Universal Robots Unveils AI Trainer at GTC 2026, Pioneering Lab-to-Factory AI Model Training
SAN JOSE, Calif. – March 16, 2026 – Universal Robots (UR) today launched the UR AI Trainer at GTC 2026 in Silicon Valley, marking a significant advancement in robotics and artificial intelligence. Developed in collaboration with Scale AI, the AI Trainer facilitates a shift from pre-programmed robotic applications to fully AI-driven tasks, powered by data generated in AI training cells where robots learn through human imitation.
Bridging the Gap Between Lab and Factory
The UR AI Trainer is designed as the first direct lab-to-factory solution for AI model training. According to Anders Beck, VP of AI Robotics Products at Universal Robots, customers are increasingly seeking methods to collect high-fidelity, synchronized robot and vision data to train AI models on the robots they intend to deploy. “Our AI Trainer is the industry’s first direct lab-to-factory solution for AI model training,” Beck stated in a press release.
Showcasing Advanced Capabilities at GTC 2026
At GTC 2026, Universal Robots is demonstrating the AI Trainer’s capabilities alongside a robotic foundation model from Generalist AI, a preferred model partner. Two UR robots are autonomously completing a complex smartphone packaging task, a feat previously unattainable without recent advancements in Physical AI.
Addressing Challenges in AI Robotics Training
Traditional AI robotics training often faces hurdles due to fragmented hardware and low-fidelity data capture. Much of the existing training data is collected on research robots unsuitable for production environments, and many systems rely solely on visual feedback, limiting their effectiveness in delicate or contact-rich tasks. The AI Trainer directly addresses these limitations by utilizing Universal Robots’ Direct Torque Control and force feedback features, giving developers greater control over the robot’s physical interactions and enabling training on robust hardware used in over 100,000 industrial deployments.
Scale AI Partnership and Data Flywheel
The partnership with Scale AI enables a continuous feedback loop for optimizing physical AI systems. The AI Trainer allows human operators to guide UR robots through tasks in a leader-follower setup, automatically capturing high-quality multimodal data for robotics AI development. During demonstrations, the system records synchronized motion, force, and visual data, creating structured datasets for training Vision-Language-Action (VLA) models.
“Universal Robots is a leader in industrial robotics, and its global footprint offers the ideal foundation for data capture and AI deployment,” said Ben Levin, General Manager, Physical AI at Scale AI. “Together, we’ve created an integrated robotics data flywheel, allowing customers to train, deploy, and improve their AI models faster than ever before.” UR and Scale AI plan to release a large-scale industrial dataset collected on UR robots later this year.
Hands-on Experience and Simulated Training
GTC attendees can experience the AI Trainer firsthand at the UR booth, guiding two UR3e ‘leader’ robots to control two UR7e ‘follower’ robots in an advanced smartphone packaging task with haptic feedback. The system records demonstration data in real-time on Scale’s platform and allows for replay directly on the AI Trainer.
A parallel demonstration showcases the same smartphone packaging task trained virtually within NVIDIA Omniverse and Isaac Sim, utilizing a simulated bi-manual UR3e system controlled with Haply Inverse3 devices, providing physics-accurate simulation with real-time haptic feedback.
Leveraging NVIDIA Technology
Universal Robots is also exploring the use of the NVIDIA Physical AI Data Factory Blueprint to automate and scale synthetic data generation, transforming compute power into a production engine for high-quality robotic training data.

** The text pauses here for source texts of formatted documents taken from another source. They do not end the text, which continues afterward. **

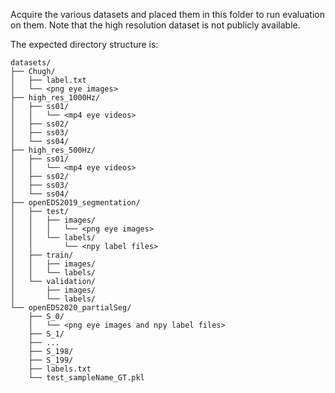 Acquire the various datasets and placed them in this folder to run evaluation on them.
Note that the high resolution dataset is not publicly available.

The expected directory structure is:
```
datasets/
├── Chugh/
│   ├── label.txt
│   └── <png eye images>
├── high_res_1000Hz/
│   ├── ss01/
│   │   └── <mp4 eye videos>
│   ├── ss02/
│   ├── ss03/
│   └── ss04/
├── high_res_500Hz/
│   ├── ss01/
│   │   └── <mp4 eye videos>
│   ├── ss02/
│   ├── ss03/
│   └── ss04/
├── openEDS2019_segmentation/
│   ├── test/
│   │   ├── images/
│   │   │   └── <png eye images>
│   │   └── labels/
│   │       └── <npy label files>
│   ├── train/
│   │   ├── images/
│   │   └── labels/
│   └── validation/
│       ├── images/
│       └── labels/
└── openEDS2020_partialSeg/
    ├── S_0/
    │   └── <png eye images and npy label files>
    ├── S_1/
    ├── ...
    ├── S_198/
    ├── S_199/
    ├── labels.txt
    └── test_sampleName_GT.pkl
```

Amit Goel, head of robotics and edge AI ecosystem at NVIDIA, emphasized the importance of this shift, stating, “By leveraging the NVIDIA Isaac simulation frameworks, Universal Robots is building a scalable engine for high-fidelity data capture and generation, providing the essential infrastructure to train the next generation of autonomous systems at scale.”
Generalist AI Demonstrates Real-World Performance
Generalist AI is showcasing its embodied foundation models, with two UR7e robots autonomously executing the complex smartphone packaging task, demonstrating dexterity, coordination, and contact-rich manipulation in a real-world environment. “Generalist is building embodied foundation models that deliver industry-leading dexterity and reliability,” said Pete Florence, co-founder and CEO of Generalist AI. “This demonstration on Universal Robots’ trusted industrial platform shows how physical commonsense can be translated into real-world capability, paving the way for deployment across industries at scale.”
Looking Ahead
Anders Beck will share his expertise on a panel at GTC titled “Beyond the Workcell: Scaling Robotics Workflows Across the Factory Floor” on Wednesday, March 18, at 11:00 a.m. The advancements showcased at GTC 2026 underscore Universal Robots’ position as a preferred platform for physical AI and signal a future where robots are more adaptable, intelligent, and integrated into manufacturing processes.